Thursday, December 08, 2005

Through the Looking Glass

Secretary of State Rice has spent a great deal of her time during her visit to Europe sending oddly mixed messages about the current regime's stance on rendition and torture. It took confrontation with facts for her to finally admit that the CIA made a "mistake" with the kidnapping of a German citizen (scroll down to "They Grabbed the Wrong Guy'). Her latest pronouncments have assured European leaders that the US doesn't have a policy of torture, yet the Vice-President and the President have been lobbying long and hard against Senatory McCain's amendment to a defense bill that would outlaw the use of cruel and inhumane treatment of US prisoners.

The Washington Post has also noted the inconsistency of the administration's presentations.

...Yet during some or all of the past two years, according to reports by numerous U.S. media outlets, the CIA has been subjecting foreign detainees in secret prisons to interrogation techniques including "waterboarding," or simulated drowning; mock execution; prolonged shackling; being threatened with dogs; and "cold cell," in which prisoners are held naked in low temperatures and doused with cold water. It is not just human rights groups that believe these methods violate the Convention Against Torture and Other Cruel, Inhuman and Degrading Treatment; according to a report last month in the New York Times, the CIA's own inspector general concluded in a secret report in 2004 that the methods violated the treaty standard.

What then, are Americans -- and the outraged Europeans Ms. Rice was addressing -- to make of her statements insisting that the United States is following its treaty obligations? Unfortunately, her words do not resolve the questions over the CIA's secret prisons. Despite its repeated statements of "policy," the administration has almost certainly been violating the standards of the Convention Against Torture -- unless it believes that waterboarding is permitted by the Constitution and could be used by the FBI on Americans. Mr. Gonzales argued that some violations would be legal, because prisoners held overseas are not subject to the Constitution and therefore not technically protected by the prohibition against cruel, inhuman and degrading treatment as the Senate defined it. It may be "policy," in other words, but any policy allows for exceptions.

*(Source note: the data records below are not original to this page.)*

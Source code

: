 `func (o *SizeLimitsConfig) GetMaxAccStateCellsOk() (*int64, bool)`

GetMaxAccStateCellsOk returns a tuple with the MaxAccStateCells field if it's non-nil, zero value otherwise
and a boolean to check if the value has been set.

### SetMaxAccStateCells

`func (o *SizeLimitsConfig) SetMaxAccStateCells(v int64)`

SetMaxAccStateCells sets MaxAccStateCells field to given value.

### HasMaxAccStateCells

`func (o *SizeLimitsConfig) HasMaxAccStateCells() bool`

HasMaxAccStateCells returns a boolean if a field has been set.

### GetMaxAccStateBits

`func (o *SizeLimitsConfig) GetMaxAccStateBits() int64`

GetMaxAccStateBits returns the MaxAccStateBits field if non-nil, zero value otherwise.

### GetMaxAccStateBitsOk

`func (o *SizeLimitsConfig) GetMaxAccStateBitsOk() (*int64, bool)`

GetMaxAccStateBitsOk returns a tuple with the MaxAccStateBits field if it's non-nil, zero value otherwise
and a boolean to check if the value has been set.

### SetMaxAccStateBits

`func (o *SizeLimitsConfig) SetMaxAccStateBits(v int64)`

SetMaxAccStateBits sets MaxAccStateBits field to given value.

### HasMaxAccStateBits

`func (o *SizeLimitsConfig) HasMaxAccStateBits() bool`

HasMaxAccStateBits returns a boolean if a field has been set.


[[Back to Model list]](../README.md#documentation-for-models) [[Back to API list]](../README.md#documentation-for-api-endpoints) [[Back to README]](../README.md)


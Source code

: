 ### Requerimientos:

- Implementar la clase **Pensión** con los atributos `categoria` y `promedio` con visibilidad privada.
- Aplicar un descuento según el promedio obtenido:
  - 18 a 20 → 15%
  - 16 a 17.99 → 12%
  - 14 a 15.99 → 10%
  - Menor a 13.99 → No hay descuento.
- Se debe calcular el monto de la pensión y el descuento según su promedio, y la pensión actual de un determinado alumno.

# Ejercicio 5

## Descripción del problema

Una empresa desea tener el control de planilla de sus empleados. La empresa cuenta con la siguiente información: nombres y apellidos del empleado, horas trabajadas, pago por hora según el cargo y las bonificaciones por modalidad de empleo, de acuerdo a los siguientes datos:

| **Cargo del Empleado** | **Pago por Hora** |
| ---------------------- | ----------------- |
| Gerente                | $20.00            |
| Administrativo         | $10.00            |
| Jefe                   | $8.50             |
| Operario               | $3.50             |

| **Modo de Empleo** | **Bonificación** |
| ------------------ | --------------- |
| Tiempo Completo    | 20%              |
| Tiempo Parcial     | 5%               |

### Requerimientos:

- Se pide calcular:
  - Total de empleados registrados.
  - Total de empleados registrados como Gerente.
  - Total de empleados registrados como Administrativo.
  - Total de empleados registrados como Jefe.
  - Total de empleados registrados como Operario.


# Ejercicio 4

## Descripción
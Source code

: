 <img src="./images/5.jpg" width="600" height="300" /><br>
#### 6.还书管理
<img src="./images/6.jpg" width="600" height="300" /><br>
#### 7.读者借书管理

The only way to end waterboarding and other U.S. violations of human rights is to ban cruel, inhuman and degrading treatment for all prisoners by law. That is the content of the amendment by Sen. John McCain (R-Ariz.) amendment to the defense appropriations bill, which the administration has fiercely resisted despite its proclaimed policy. As the White House knows, the amendment has overwhelming support in Congress. Should President Bush accept it, there would be no more need for secret CIA prisons in foreign countries -- or carefully worded statements by members of his Cabinet.
[Emphasis added]

It will be interesting to see if the Resident continues to threaten a veto of the defense bill to which McCain's amendment is attached. That would qualify it for a Lewis Carroll Award.

1 Comments:

Blogger scout prime said...

I almost wonder if her message is confusing by plan.